We heard that manta rays were known to frequent a reef by Vuro Levu Island, about 6 miles south of Dravuni.  Gaia had gone the day before so we had put a tracker on the boat so we could follow their route.  We dropped anchor close to the same spot Gaia had, on the west side of the island, next to a sandy beach, sheltered from the prevailing SE wind.

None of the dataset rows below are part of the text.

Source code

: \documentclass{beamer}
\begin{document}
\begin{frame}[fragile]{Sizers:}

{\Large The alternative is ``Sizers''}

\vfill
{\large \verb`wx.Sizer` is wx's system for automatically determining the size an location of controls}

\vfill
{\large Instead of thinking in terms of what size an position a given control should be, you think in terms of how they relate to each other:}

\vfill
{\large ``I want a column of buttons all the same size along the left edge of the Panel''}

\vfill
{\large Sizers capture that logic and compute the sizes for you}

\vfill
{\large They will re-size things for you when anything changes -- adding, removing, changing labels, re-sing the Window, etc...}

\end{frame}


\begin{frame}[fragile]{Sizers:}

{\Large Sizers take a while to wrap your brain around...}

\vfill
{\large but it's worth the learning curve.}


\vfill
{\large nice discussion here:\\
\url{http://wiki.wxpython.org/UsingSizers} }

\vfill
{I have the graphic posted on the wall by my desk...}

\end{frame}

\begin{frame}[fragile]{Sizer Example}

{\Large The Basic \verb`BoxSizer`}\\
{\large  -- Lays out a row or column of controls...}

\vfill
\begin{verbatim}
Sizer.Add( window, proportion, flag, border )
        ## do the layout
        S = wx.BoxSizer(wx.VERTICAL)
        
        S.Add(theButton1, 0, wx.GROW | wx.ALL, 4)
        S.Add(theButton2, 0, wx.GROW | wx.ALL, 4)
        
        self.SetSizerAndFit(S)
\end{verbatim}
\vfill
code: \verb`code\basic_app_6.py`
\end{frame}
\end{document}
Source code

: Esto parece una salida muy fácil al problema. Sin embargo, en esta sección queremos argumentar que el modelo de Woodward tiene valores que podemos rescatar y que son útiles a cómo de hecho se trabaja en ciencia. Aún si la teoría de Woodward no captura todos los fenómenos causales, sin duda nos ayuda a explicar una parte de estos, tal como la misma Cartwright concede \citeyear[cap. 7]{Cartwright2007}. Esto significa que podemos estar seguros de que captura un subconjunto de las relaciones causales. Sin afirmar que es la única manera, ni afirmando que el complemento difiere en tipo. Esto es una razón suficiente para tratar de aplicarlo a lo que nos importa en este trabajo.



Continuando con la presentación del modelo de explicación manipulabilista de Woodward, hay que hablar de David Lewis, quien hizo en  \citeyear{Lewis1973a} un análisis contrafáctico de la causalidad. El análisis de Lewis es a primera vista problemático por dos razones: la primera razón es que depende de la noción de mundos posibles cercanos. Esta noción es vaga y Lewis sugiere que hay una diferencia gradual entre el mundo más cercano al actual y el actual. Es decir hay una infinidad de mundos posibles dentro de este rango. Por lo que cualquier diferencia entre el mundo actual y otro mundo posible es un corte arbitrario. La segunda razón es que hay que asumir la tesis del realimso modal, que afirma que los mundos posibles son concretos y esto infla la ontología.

We could see a campsite and a couple swimming along the shoreline.

Vuro Levu day anchorage

Day anchorage by Vuro Levu

Monty got in the water with his snorkel and mask and checked our anchor to ensure it would not get snagged while we went snorkelling for a few hours.

We pulled on our wetsuits and headed out in the dingy to the NE corner of the island.  It was just minutes after dropping into the water before we encountered three of the massive graceful prehistoric-looking creatures.


They seemed unbothered by our presence but we tried to give them lots of room.  We did not want to disturb them.


They vacuum the sea with their mouths wide open as they glide along.


The rays made several passes over the same coral heads not far from us.   We were told they use the rocks to remove some parasites that cling to their bellies, thus the term “cleaning station”.


Manta rays are another species under threat.


The water is typically murky which means food for them.  That makes getting a clear image of them a challenge.  Photo Credit: All the above photos were taken by Monty with our little Panasonic Lumix camera.  Well done, eh?

It was a thrilling experience for us both!